→ Your goal
Repeat all the records, precisely as given.
───── Records for this exercise ─────
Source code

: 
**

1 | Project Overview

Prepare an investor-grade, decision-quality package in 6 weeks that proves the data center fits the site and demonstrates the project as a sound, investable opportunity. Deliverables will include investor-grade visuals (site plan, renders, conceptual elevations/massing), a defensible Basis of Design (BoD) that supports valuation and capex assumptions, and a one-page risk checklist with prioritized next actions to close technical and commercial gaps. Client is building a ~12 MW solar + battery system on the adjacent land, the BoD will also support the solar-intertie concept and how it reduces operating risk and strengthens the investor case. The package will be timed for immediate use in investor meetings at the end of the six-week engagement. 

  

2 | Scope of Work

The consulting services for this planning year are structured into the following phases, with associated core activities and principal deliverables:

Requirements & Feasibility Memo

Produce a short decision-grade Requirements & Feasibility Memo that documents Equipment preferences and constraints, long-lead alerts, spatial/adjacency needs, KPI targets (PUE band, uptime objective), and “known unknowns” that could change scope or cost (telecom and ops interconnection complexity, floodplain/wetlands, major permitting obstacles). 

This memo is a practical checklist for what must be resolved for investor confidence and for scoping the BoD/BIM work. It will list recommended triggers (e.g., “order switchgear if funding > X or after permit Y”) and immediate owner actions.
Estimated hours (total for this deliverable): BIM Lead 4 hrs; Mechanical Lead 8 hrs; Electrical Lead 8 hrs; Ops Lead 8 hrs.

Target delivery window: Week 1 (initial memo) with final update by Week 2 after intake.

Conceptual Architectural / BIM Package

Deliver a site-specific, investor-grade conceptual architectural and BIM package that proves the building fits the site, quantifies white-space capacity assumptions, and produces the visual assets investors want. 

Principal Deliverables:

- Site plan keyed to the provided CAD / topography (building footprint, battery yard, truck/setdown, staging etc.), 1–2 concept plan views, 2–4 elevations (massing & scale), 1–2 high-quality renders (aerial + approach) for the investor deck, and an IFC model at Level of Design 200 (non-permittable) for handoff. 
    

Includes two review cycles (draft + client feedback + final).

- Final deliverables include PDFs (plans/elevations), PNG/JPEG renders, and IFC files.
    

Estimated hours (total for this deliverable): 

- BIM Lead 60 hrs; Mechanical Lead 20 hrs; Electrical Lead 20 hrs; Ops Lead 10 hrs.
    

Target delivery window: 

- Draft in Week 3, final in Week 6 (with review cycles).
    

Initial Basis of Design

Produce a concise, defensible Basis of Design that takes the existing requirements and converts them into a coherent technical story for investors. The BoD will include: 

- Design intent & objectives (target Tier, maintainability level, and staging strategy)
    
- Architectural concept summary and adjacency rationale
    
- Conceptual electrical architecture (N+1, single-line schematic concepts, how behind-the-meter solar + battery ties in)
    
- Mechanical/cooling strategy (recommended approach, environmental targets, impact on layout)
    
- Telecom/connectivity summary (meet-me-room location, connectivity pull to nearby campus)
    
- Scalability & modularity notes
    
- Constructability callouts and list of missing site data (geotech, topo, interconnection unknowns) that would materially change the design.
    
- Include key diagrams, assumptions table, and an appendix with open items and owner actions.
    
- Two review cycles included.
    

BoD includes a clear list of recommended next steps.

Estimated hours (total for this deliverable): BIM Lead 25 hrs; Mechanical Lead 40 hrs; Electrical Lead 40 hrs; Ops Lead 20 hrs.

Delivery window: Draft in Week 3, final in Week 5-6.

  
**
─────
→ Expected answer
Source code

: 
**

1 | Project Overview

Prepare an investor-grade, decision-quality package in 6 weeks that proves the data center fits the site and demonstrates the project as a sound, investable opportunity. Deliverables will include investor-grade visuals (site plan, renders, conceptual elevations/massing), a defensible Basis of Design (BoD) that supports valuation and capex assumptions, and a one-page risk checklist with prioritized next actions to close technical and commercial gaps. Client is building a ~12 MW solar + battery system on the adjacent land, the BoD will also support the solar-intertie concept and how it reduces operating risk and strengthens the investor case. The package will be timed for immediate use in investor meetings at the end of the six-week engagement. 

  

2 | Scope of Work

The consulting services for this planning year are structured into the following phases, with associated core activities and principal deliverables:

Requirements & Feasibility Memo

Produce a short decision-grade Requirements & Feasibility Memo that documents Equipment preferences and constraints, long-lead alerts, spatial/adjacency needs, KPI targets (PUE band, uptime objective), and “known unknowns” that could change scope or cost (telecom and ops interconnection complexity, floodplain/wetlands, major permitting obstacles). 

This memo is a practical checklist for what must be resolved for investor confidence and for scoping the BoD/BIM work. It will list recommended triggers (e.g., “order switchgear if funding > X or after permit Y”) and immediate owner actions.
Estimated hours (total for this deliverable): BIM Lead 4 hrs; Mechanical Lead 8 hrs; Electrical Lead 8 hrs; Ops Lead 8 hrs.

Target delivery window: Week 1 (initial memo) with final update by Week 2 after intake.

Conceptual Architectural / BIM Package

Deliver a site-specific, investor-grade conceptual architectural and BIM package that proves the building fits the site, quantifies white-space capacity assumptions, and produces the visual assets investors want. 

Principal Deliverables:

- Site plan keyed to the provided CAD / topography (building footprint, battery yard, truck/setdown, staging etc.), 1–2 concept plan views, 2–4 elevations (massing & scale), 1–2 high-quality renders (aerial + approach) for the investor deck, and an IFC model at Level of Design 200 (non-permittable) for handoff. 
    

Includes two review cycles (draft + client feedback + final).

- Final deliverables include PDFs (plans/elevations), PNG/JPEG renders, and IFC files.
    

Estimated hours (total for this deliverable): 

- BIM Lead 60 hrs; Mechanical Lead 20 hrs; Electrical Lead 20 hrs; Ops Lead 10 hrs.
    

Target delivery window: 

- Draft in Week 3, final in Week 6 (with review cycles).
    

Initial Basis of Design

Produce a concise, defensible Basis of Design that takes the existing requirements and converts them into a coherent technical story for investors. The BoD will include: 

- Design intent & objectives (target Tier, maintainability level, and staging strategy)
    
- Architectural concept summary and adjacency rationale
    
- Conceptual electrical architecture (N+1, single-line schematic concepts, how behind-the-meter solar + battery ties in)
    
- Mechanical/cooling strategy (recommended approach, environmental targets, impact on layout)
    
- Telecom/connectivity summary (meet-me-room location, connectivity pull to nearby campus)
    
- Scalability & modularity notes
    
- Constructability callouts and list of missing site data (geotech, topo, interconnection unknowns) that would materially change the design.
    
- Include key diagrams, assumptions table, and an appendix with open items and owner actions.
    
- Two review cycles included.
    

BoD includes a clear list of recommended next steps.

Estimated hours (total for this deliverable): BIM Lead 25 hrs; Mechanical Lead 40 hrs; Electrical Lead 40 hrs; Ops Lead 20 hrs.

Delivery window: Draft in Week 3, final in Week 5-6.

  
**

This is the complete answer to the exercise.